Sin and Punishment is the best game on the N64.
At least, it's my favorite on the platform. Most N64 games have aged terribly or have been iterated on over the past twenty years (e.g. Mario 64 and Ocarina both have later entries that improve upon their design) but Sin and Punishment stands unmatched. It is a remarkable work of action game design and should be a frequent point of reference for any modern-day games lover.

Final Fantasy X is a really compelling case study in JRPG voice acting.

There are a lot of lines that feel like they would hit with huge emotional weight if they were just in a textbox on a PS1, but the delivery is sometimes so strange it takes me out of the experience.
To be clear: i love me some hokey dub delivery! I'll play MGS3 any day! But it feels different here, somehow.

It's also very interesting to compare with FFXIII, given that game was and is maligned by fans for being overly linear. Final Fantasy X doesn't give the player any freedom whatsoever until right before the final showdown with the big bad, yet I've never heard similar criticism for constrictive structural design thrown its way.

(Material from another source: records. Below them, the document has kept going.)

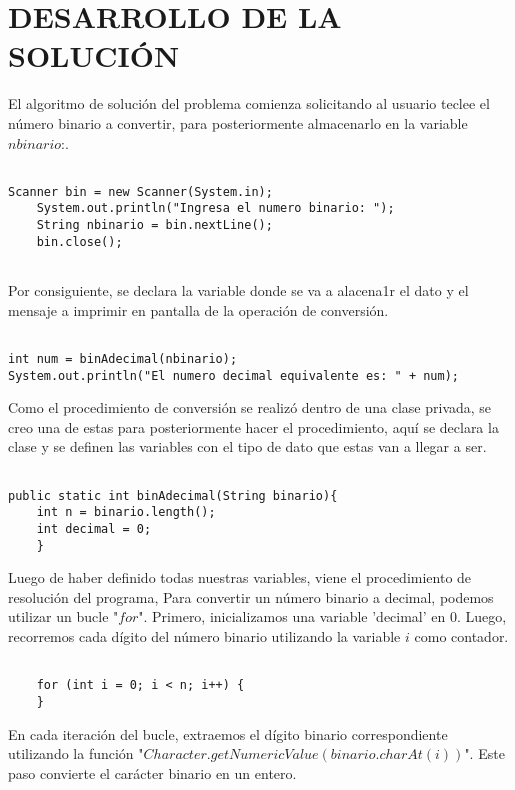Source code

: \documentclass{IEEEcsmag}
\begin{document}
\section{DESARROLLO DE LA SOLUCIÓN}
El algoritmo de solución del problema comienza solicitando al usuario teclee el número binario a convertir, para posteriormente almacenarlo en la variable $nbinario$:.
\begin{lstlisting}[style=javaStyle]

Scanner bin = new Scanner(System.in);
    System.out.println("Ingresa el numero binario: ");
    String nbinario = bin.nextLine();
    bin.close();
        
\end{lstlisting}

Por consiguiente, se declara la variable donde se va a alacena1r el dato y el mensaje a imprimir en pantalla de la operación de conversión.

\begin{lstlisting}[style=javaStyle]

int num = binAdecimal(nbinario);
System.out.println("El numero decimal equivalente es: " + num);

\end{lstlisting}

Como el procedimiento de conversión se realizó dentro de una clase privada, se creo una de estas para posteriormente hacer el procedimiento, aquí se declara la clase y se definen las variables con el tipo de dato que estas van a llegar a ser.

\begin{lstlisting}[style=javaStyle]

public static int binAdecimal(String binario){
    int n = binario.length();
    int decimal = 0;
    }

\end{lstlisting}

Luego de haber definido todas nuestras variables, viene el procedimiento de resolución del programa, Para convertir un número binario a decimal, podemos utilizar un bucle "$for$". Primero, inicializamos una variable 'decimal' en 0. Luego, recorremos cada dígito del número binario utilizando la variable $i$ como contador.

\begin{lstlisting}[style=javaStyle]

    for (int i = 0; i < n; i++) {
    }
\end{lstlisting}

En cada iteración del bucle, extraemos el dígito binario correspondiente utilizando la función "$Character.getNumericValue(binario.charAt(i))$". Este paso convierte el carácter binario en un entero.
\end{document}
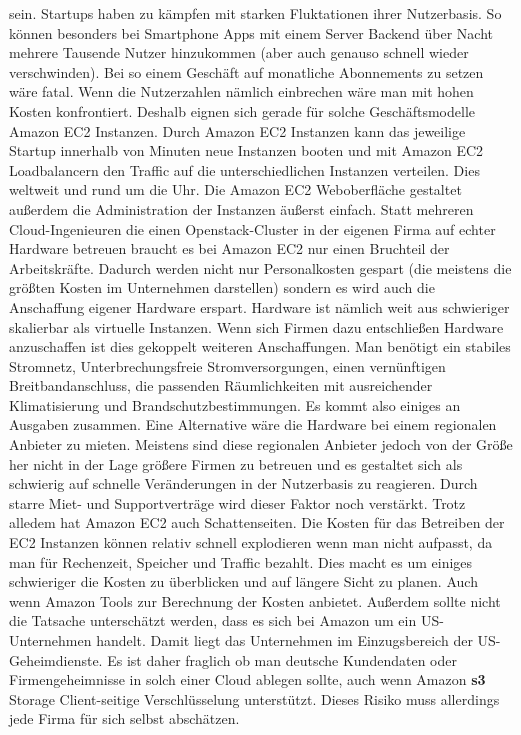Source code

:\documentclass[titlepage]{report}
\begin{document}
sein. Startups haben zu kämpfen mit starken Fluktationen ihrer
Nutzerbasis. So können besonders bei Smartphone Apps mit einem Server
Backend über Nacht mehrere Tausende Nutzer hinzukommen (aber auch
genauso schnell wieder verschwinden). Bei so einem Geschäft auf
monatliche Abonnements zu setzen wäre fatal. Wenn die Nutzerzahlen
nämlich einbrechen wäre man mit hohen Kosten konfrontiert. Deshalb
eignen sich gerade für solche Geschäftsmodelle Amazon EC2 Instanzen.
Durch Amazon EC2 Instanzen kann das jeweilige Startup innerhalb von
Minuten neue Instanzen booten und mit Amazon EC2 Loadbalancern den
Traffic auf die unterschiedlichen Instanzen verteilen. Dies weltweit und
rund um die Uhr. Die Amazon EC2 Weboberfläche gestaltet außerdem die
Administration der Instanzen äußerst einfach. Statt mehreren
Cloud\hyp{}Ingenieuren die einen Openstack\hyp{}Cluster in der eigenen
Firma auf echter Hardware betreuen braucht es bei Amazon EC2 nur einen
Bruchteil der Arbeitskräfte. Dadurch werden nicht nur Personalkosten
gespart (die meistens die größten Kosten im Unternehmen darstellen)
sondern es wird auch die Anschaffung eigener Hardware erspart. Hardware
ist nämlich weit aus schwieriger skalierbar als virtuelle Instanzen.
Wenn sich Firmen dazu entschließen Hardware anzuschaffen ist dies
gekoppelt weiteren Anschaffungen. Man benötigt ein stabiles Stromnetz,
Unterbrechungsfreie Stromversorgungen, einen vernünftigen
Breitbandanschluss, die passenden Räumlichkeiten mit ausreichender
Klimatisierung und Brandschutzbestimmungen. Es kommt also einiges an
Ausgaben zusammen. Eine Alternative wäre die Hardware bei einem
regionalen Anbieter zu mieten. Meistens sind diese regionalen Anbieter
jedoch von der Größe her nicht in der Lage größere Firmen zu betreuen
und es gestaltet sich als schwierig auf schnelle Veränderungen in der
Nutzerbasis zu reagieren. Durch starre Miet\hyp{} und Supportverträge
wird dieser Faktor noch verstärkt. Trotz alledem hat Amazon EC2 auch
Schattenseiten. Die Kosten für das Betreiben der EC2 Instanzen können
relativ schnell explodieren wenn man nicht aufpasst, da man für
Rechenzeit, Speicher und Traffic bezahlt. Dies macht es um einiges
schwieriger die Kosten zu überblicken und auf längere Sicht zu planen.
Auch wenn Amazon Tools zur Berechnung der Kosten
anbietet.\cite{calculator} Außerdem sollte nicht die Tatsache
unterschätzt werden, dass es sich bei Amazon um ein US\hyp{}Unternehmen
handelt. Damit liegt das Unternehmen im Einzugsbereich der
US\hyp{}Geheimdienste. Es ist daher fraglich ob man deutsche Kundendaten
oder Firmengeheimnisse in solch einer Cloud ablegen sollte, auch wenn
Amazon \textbf{s3} Storage Client\hyp{}seitige Verschlüsselung
unterstützt. Dieses Risiko muss allerdings jede Firma für sich selbst
abschätzen.
\nocite{*}
\printbibliography
\listoffigures
\end{document}
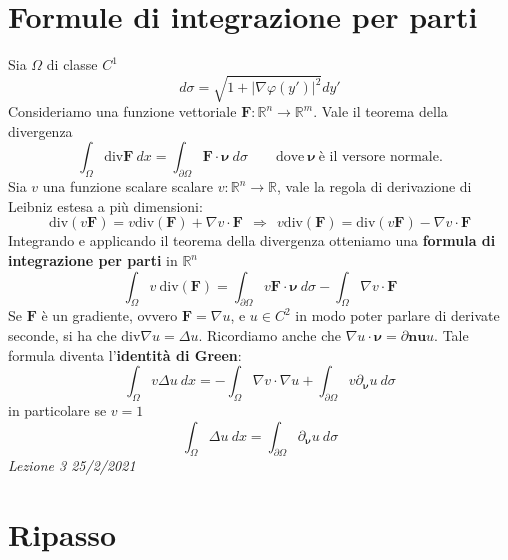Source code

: \documentclass[10pt,a4paper,twoside,openright]{book}
\begin{document}
\section{Formule di integrazione per parti}

Sia $\Omega $ di classe $C^{1}$
\begin{equation*}
d\sigma =\sqrt{1+| \nabla \varphi (y')| ^{2}} dy'
\end{equation*}
Consideriamo una funzione vettoriale $\mathbf{F}:\mathbb{R}^{n}\to\mathbb{R}^{m}$. Vale il teorema della divergenza
\begin{equation*}
\int _{\Omega }\mathrm{div}\mathbf{F}\ dx=\int _{\partial \Omega }\mathbf{F} \cdotp \bm{\nu}\ d\sigma \qquad \text{dove}\ \bm{\nu}\ \text{è il versore normale.}
\end{equation*}
Sia $v$ una funzione scalare scalare $v:\mathbb{R}^{n}\to \mathbb{R}$, vale la regola di derivazione di Leibniz estesa a più dimensioni:
\begin{equation*}
\mathrm{div}(v\mathbf{F}) =v\mathrm{div}(\mathbf{F}) +\nabla v\cdotp \mathbf{F} \ \ \Rightarrow \ \ v\mathrm{div}(\mathbf{F}) =\mathrm{div}(v\mathbf{F}) -\nabla v\cdotp \mathbf{F}
\end{equation*}
Integrando e applicando il teorema della divergenza otteniamo una \textbf{formula di integrazione per parti} in $\mathbb{R}^{n}$
\begin{equation}
\boxed{\int _{\Omega } v\ \mathrm{div}(\mathbf{F}) =\int _{\partial \Omega } v\mathbf{F} \cdotp \bm{\nu} \ d\sigma -\int _{\Omega } \nabla v\cdotp \mathbf{F}}
\end{equation}
Se $\mathbf{F}$ è un gradiente, ovvero $\mathbf{F} =\nabla u$, e $u\in C^{2}$ in modo poter parlare di derivate seconde, si ha che $\mathrm{div} \nabla u=\Delta u$. Ricordiamo anche che $\nabla u\cdot\bm{\nu} = \partial\bm{nu}u$. Tale formula diventa l'\textbf{identità di Green}:
\begin{equation}
\boxed{\int _{\Omega } v\Delta u\ dx=-\int _{\Omega } \nabla v\cdotp \nabla u+\int _{\partial \Omega } v\partial _{\bm{\nu}} u\ d\sigma }
\label{eq:id-green}
\end{equation}
in particolare se $v=1$
\begin{equation}
\int _{\Omega } \Delta u\ dx=\int _{\partial \Omega } \partial _{\bm{\nu}} u\ d\sigma 
\label{eq:id-green-v1}
\end{equation}
\textit{Lezione 3 25/2/2021}
\section{Ripasso}
\end{document}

Anyway - FFX is a strange duck, especially when compared with other Square RPGs from before and since. It made me cry, it was mechanically compelling, and if you're into these sorts of games at all you should play it.

Every Frog Detective entry has been excellent, and this is the best of them all.

I was expecting a longer game than we got, given this title concludes the trilogy, but I'm always happy to play a game that's short and snappy.

Maximum Action has an incredibly strong mechanical foundation, but the game built around it is sometimes lacking.

The inclusion of Steam Workshop support for user-generated content largely saves this game, but the levels included with the base game vary wildly in quality.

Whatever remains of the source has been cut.